Your task is to copy every line of the entries that holds the word "zone".

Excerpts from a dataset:
========================================================================
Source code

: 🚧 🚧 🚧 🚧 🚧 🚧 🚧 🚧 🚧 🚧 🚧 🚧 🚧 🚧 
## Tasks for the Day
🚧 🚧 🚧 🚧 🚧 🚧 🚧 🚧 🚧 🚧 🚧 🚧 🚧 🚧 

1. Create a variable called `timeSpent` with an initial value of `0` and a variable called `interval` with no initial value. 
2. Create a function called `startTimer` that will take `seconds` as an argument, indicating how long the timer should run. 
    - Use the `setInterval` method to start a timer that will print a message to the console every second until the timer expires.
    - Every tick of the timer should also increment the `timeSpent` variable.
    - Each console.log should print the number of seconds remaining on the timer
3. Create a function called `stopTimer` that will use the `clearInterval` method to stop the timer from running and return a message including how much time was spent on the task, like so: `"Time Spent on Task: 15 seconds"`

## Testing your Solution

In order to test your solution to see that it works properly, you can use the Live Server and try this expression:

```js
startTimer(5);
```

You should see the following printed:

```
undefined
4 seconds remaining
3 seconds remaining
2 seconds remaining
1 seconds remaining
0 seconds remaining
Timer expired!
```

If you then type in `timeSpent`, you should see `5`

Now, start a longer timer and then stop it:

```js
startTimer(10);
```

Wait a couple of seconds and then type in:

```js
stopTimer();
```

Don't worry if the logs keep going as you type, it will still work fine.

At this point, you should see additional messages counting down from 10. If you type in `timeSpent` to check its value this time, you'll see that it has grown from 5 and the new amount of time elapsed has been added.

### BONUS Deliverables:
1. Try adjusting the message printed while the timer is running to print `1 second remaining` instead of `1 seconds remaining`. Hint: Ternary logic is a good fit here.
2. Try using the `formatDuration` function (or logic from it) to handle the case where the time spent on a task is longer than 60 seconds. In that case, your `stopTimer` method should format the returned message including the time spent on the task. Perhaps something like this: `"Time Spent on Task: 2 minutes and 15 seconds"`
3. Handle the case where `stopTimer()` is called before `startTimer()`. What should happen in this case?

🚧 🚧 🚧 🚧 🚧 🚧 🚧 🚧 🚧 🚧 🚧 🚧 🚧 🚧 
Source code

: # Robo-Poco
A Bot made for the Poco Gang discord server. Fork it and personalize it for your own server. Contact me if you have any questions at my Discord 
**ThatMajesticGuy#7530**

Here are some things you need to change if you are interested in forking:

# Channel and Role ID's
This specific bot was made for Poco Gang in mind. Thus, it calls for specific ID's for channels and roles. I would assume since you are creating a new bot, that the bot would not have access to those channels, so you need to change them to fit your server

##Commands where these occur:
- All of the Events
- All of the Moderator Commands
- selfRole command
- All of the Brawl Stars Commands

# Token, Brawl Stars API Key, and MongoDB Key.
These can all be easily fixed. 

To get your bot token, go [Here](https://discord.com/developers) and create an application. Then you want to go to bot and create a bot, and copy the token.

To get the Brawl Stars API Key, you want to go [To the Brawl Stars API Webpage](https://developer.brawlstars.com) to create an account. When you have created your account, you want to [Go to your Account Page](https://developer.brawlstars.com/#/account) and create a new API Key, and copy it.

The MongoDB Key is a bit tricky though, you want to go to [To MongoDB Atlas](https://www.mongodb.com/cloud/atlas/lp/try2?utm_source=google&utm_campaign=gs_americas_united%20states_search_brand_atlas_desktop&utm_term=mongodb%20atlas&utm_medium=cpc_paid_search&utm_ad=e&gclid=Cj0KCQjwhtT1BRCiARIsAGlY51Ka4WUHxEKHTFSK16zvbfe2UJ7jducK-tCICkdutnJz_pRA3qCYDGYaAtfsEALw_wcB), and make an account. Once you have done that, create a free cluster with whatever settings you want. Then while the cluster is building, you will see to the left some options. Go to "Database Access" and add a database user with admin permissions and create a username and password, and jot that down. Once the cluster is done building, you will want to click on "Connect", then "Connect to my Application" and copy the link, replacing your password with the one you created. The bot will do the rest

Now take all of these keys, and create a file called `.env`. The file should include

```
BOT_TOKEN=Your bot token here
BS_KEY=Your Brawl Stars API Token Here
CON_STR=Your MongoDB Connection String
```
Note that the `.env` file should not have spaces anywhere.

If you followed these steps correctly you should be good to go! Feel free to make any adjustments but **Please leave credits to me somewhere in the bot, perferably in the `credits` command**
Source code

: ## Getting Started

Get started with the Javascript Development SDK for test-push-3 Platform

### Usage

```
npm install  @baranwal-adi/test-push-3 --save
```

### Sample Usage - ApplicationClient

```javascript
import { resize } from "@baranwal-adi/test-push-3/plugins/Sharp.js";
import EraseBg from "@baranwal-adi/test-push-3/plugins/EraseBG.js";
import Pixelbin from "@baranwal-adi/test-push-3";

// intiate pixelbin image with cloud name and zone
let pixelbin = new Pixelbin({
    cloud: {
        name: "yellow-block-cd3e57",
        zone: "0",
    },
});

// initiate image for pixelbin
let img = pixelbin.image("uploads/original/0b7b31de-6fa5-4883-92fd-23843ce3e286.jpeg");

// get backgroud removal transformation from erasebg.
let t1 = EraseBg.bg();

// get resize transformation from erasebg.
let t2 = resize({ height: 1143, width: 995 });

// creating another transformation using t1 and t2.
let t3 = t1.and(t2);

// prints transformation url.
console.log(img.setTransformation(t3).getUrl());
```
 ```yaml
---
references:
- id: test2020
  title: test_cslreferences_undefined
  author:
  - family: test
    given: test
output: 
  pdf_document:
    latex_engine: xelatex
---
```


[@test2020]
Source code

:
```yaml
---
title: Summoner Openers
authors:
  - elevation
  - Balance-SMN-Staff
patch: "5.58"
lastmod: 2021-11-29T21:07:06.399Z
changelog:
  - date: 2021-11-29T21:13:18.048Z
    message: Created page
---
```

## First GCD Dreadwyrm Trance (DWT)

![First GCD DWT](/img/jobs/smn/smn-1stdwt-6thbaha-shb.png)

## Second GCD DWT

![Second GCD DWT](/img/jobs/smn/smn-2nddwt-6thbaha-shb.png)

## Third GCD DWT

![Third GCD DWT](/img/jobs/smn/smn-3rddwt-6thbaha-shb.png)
========================================================================
#### [Exercise answer]
// intiate pixelbin image with cloud name and zone
        zone: "0",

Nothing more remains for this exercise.